> _Your assignment_: Please state the number of lines in the listing that contain the word "mirror", and nothing else.

> _Provided material_:
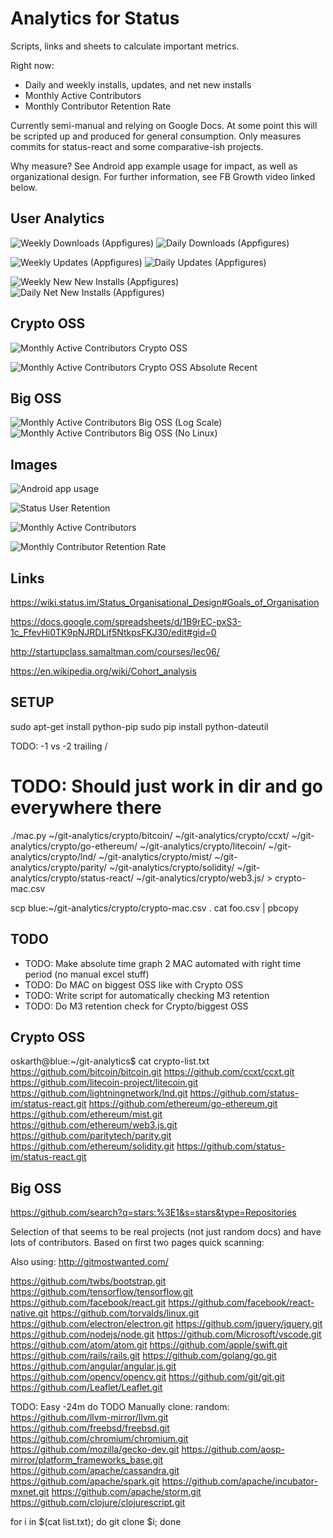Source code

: # Analytics for Status

Scripts, links and sheets to calculate important metrics.

Right now:
- Daily and weekly installs, updates, and net new installs
- Monthly Active Contributors
- Monthly Contributor Retention Rate

Currently semi-manual and relying on Google Docs. At some point this will be scripted up and produced for general consumption. Only measures commits for status-react and some comparative-ish projects.

Why measure? See Android app example usage for impact, as well as organizational design. For further information, see FB Growth video linked below.

## User Analytics

![Weekly Downloads (Appfigures)](downloads_weekly.png "Weekly Downloads (Appfigures)")
![Daily Downloads (Appfigures)](downloads_daily "Daily Downloads (Appfigures)")

![Weekly Updates (Appfigures)](updates_weekly.png "Weekly Updates (Appfigures)")
![Daily Updates (Appfigures)](updates_daily.png "Daily Updates (Appfigures)")

![Weekly New New Installs (Appfigures)](netnewinstalls_weekly.png "Weekly Net New Installs (Appfigures)")
![Daily Net New Installs (Appfigures)](netnewinstalls_daily.png "Daily Net New Installs (Appfigures)")

## Crypto OSS

![Monthly Active Contributors Crypto OSS](mac_crypto_oss.png "Monthly Active Contributors Crypto OSS")

![Monthly Active Contributors Crypto OSS Absolute Recent](mac_crypto_oss_absolute_recent.png "Monthly Active Contributors Crypto OSS Absolute Recent")

## Big OSS

![Monthly Active Contributors Big OSS (Log Scale)](mac_big_oss_log.png "Monthly Active Contributors Big OSS (Log Scale)")
![Monthly Active Contributors Big OSS (No Linux)](mac_big_oss_no_linux.png "Monthly Active Contributors Big OSS (No Linux)")

## Images

![Android app usage](app_retention_example.png "Android app usage")

![Status User Retention](status_user_retention.png "Status User Retention")

![Monthly Active Contributors](mac_example.png "Monthly Active Contributors")

![Monthly Contributor Retention Rate](mcrr_example.png "Monthly Contributor Retention Rate")

## Links

https://wiki.status.im/Status_Organisational_Design#Goals_of_Organisation

https://docs.google.com/spreadsheets/d/1B9rEC-pxS3-1c_FfevHi0TK9pNJRDLif5NtkpsFKJ30/edit#gid=0

http://startupclass.samaltman.com/courses/lec06/

https://en.wikipedia.org/wiki/Cohort_analysis



## SETUP

sudo apt-get install python-pip
sudo pip install python-dateutil

TODO: -1 vs -2 trailing /

# TODO: Should just work in dir and go everywhere there
./mac.py ~/git-analytics/crypto/bitcoin/ ~/git-analytics/crypto/ccxt/ ~/git-analytics/crypto/go-ethereum/ ~/git-analytics/crypto/litecoin/ ~/git-analytics/crypto/lnd/ ~/git-analytics/crypto/mist/ ~/git-analytics/crypto/parity/ ~/git-analytics/crypto/solidity/ ~/git-analytics/crypto/status-react/ ~/git-analytics/crypto/web3.js/ > crypto-mac.csv

scp blue:~/git-analytics/crypto/crypto-mac.csv .
cat foo.csv | pbcopy

## TODO

- TODO: Make absolute time graph 2 MAC automated with right time period (no manual excel stuff)
- TODO: Do MAC on biggest OSS like with Crypto OSS
- TODO: Write script for automatically checking M3 retention
- TODO: Do M3 retention check for Crypto/biggest OSS

## Crypto OSS

oskarth@blue:~/git-analytics$ cat crypto-list.txt
https://github.com/bitcoin/bitcoin.git
https://github.com/ccxt/ccxt.git
https://github.com/litecoin-project/litecoin.git
https://github.com/lightningnetwork/lnd.git
https://github.com/status-im/status-react.git
https://github.com/ethereum/go-ethereum.git
https://github.com/ethereum/mist.git
https://github.com/ethereum/web3.js.git
https://github.com/paritytech/parity.git
https://github.com/ethereum/solidity.git
https://github.com/status-im/status-react.git

## Big OSS

https://github.com/search?q=stars:%3E1&s=stars&type=Repositories

Selection of that seems to be real projects (not just random docs) and have lots of contributors. Based on first two pages quick scanning:

Also using: http://gitmostwanted.com/

https://github.com/twbs/bootstrap.git
https://github.com/tensorflow/tensorflow.git
https://github.com/facebook/react.git
https://github.com/facebook/react-native.git
https://github.com/torvalds/linux.git
https://github.com/electron/electron.git
https://github.com/jquery/jquery.git
https://github.com/nodejs/node.git
https://github.com/Microsoft/vscode.git
https://github.com/atom/atom.git
https://github.com/apple/swift.git
https://github.com/rails/rails.git
https://github.com/golang/go.git
https://github.com/angular/angular.js.git
https://github.com/opencv/opencv.git
https://github.com/git/git.git
https://github.com/Leaflet/Leaflet.git

TODO: Easy -24m do
TODO Manually clone: random:
https://github.com/llvm-mirror/llvm.git
https://github.com/freebsd/freebsd.git
https://github.com/chromium/chromium.git
https://github.com/mozilla/gecko-dev.git
https://github.com/aosp-mirror/platform_frameworks_base.git
https://github.com/apache/cassandra.git
https://github.com/apache/spark.git
https://github.com/apache/incubator-mxnet.git
https://github.com/apache/storm.git
https://github.com/clojure/clojurescript.git

for i in $(cat list.txt); do git clone $i; done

> _Completed task_: 2